Sanctification is God’s will for us (1 Thessalonians 4:3). The word sanctification is related to the word saint; both words have to do with holiness. To “sanctify” something is to set it apart for special use; to “sanctify” a person is to make him holy.
Jesus had a lot to say about sanctification in John 17. In verse 16 the Lord says, “They are not of the world, even as I am not of it,” and this is before His request: “Sanctify them by the truth; your word is truth” (verse 17). In Christian theology, sanctification is a state of separation unto God; all believers enter into this state when they are born of God: “You are in Christ Jesus, who became to us wisdom from God, righteousness and sanctification and redemption” (1 Corinthians 1:30, ESV). The sanctification mentioned in this verse is a once-for-ever separation of believers unto God. It is a work God performs, an intricate part of our salvation and our connection with Christ (Hebrews 10:10). Theologians sometimes refer to this state of holiness before God as “positional” sanctification; it is the same as justification.
While we are positionally holy (“set free from every sin” by the blood of Christ, Acts 13:39), we know that we still sin (1 John 1:10). That’s why the Bible also refers to sanctification as a practical experience of our separation unto God. “Progressive” or “experiential” sanctification, as it is sometimes called, is the effect of obedience to the Word of God in one’s life. It is the same as growing in the Lord (2 Peter 3:18) or spiritual maturity. God started the work of making us like Christ, and He is continuing it (Philippians 1:6). This type of sanctification is to be pursued by the believer earnestly (1 Peter 1:15; Hebrews 12:14) and is effected by the application of the Word (John 17:17). Progressive sanctification has in view the setting apart of believers for the purpose for which they are sent into the world: “As you sent me into the world, I have sent them into the world. For them I sanctify myself, that they too may be truly sanctified” (John 17:18–19). That Jesus set Himself apart for God’s purpose is both the basis and the condition of our being set apart (see John 10:36). We are sanctified and sent because Jesus was. Our Lord’s sanctification is the pattern of and power for our own. The sending and the sanctifying are inseparable. On this account we are called “saints” (hagioi in the Greek), or “sanctified ones.” Prior to salvation, our behavior bore witness to our standing in the world in separation from God, but now our behavior should bear witness to our standing before God in separation from the world. Little by little, every day, “those who are being sanctified” (Hebrews 10:14, ESV) are becoming more like Christ.
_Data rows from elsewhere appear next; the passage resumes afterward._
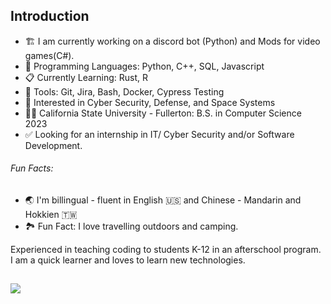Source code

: ## Introduction 

- 🏗️ I am currently working on a discord bot (Python) and Mods for video games(C#).
- 🤠 Programming Languages: Python, C++, SQL, Javascript
- 📋 Currently Learning: Rust, R
- 🔨 Tools: Git, Jira, Bash, Docker, Cypress Testing
- 📡 Interested in Cyber Security, Defense, and Space Systems
- 🧑‍🎓 California State University - Fullerton: B.S. in Computer Science 2023
- ✅ Looking for an internship in IT/ Cyber Security and/or Software Development.


###### Fun Facts:
- 🌏 I'm billingual - fluent in English :us: and Chinese - Mandarin and Hokkien :taiwan:
- 🏞️ Fun Fact: I love travelling outdoors and camping.



Experienced in teaching coding to students K-12 in an afterschool program. I am a quick learner and loves to learn new technologies.

##

<a href="https://github.com/anuraghazra/github-readme-stats">
  <img align="center" src="https://github-readme-stats.vercel.app/api?username=jllewis11&count_private=true&show_icons=true&theme=dark&include_all_commits=true" />
</a>
<br>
There is a third sense in which the word sanctification is used in Scripture—a “complete” or “ultimate” sanctification. This is the same as glorification. Paul prays in 1 Thessalonians 5:23, “May the God of peace himself sanctify you completely, and may your whole spirit and soul and body be kept blameless at the coming of our Lord Jesus Christ” (ESV). Paul speaks of Christ as “the hope of glory” (Colossians 1:27) and links the glorious appearing of Christ to our personal glorification: “When Christ, who is your life, appears, then you also will appear with him in glory” (Colossians 3:4). This glorified state will be our ultimate separation from sin, a total sanctification in every regard. “We know that when Christ appears, we shall be like him, for we shall see him as he is” (1 John 3:2).
To summarize, “sanctification” is a translation of the Greek word hagiasmos, meaning “holiness” or “a separation.” In the past, God granted us justification, a once-for-all, positional holiness in Christ. Now, God guides us to maturity, a practical, progressive holiness. In the future, God will give us glorification, a permanent, ultimate holiness. These three phases of sanctification separate the believer from the penalty of sin (justification), the power of sin (maturity), and the presence of sin (glorification).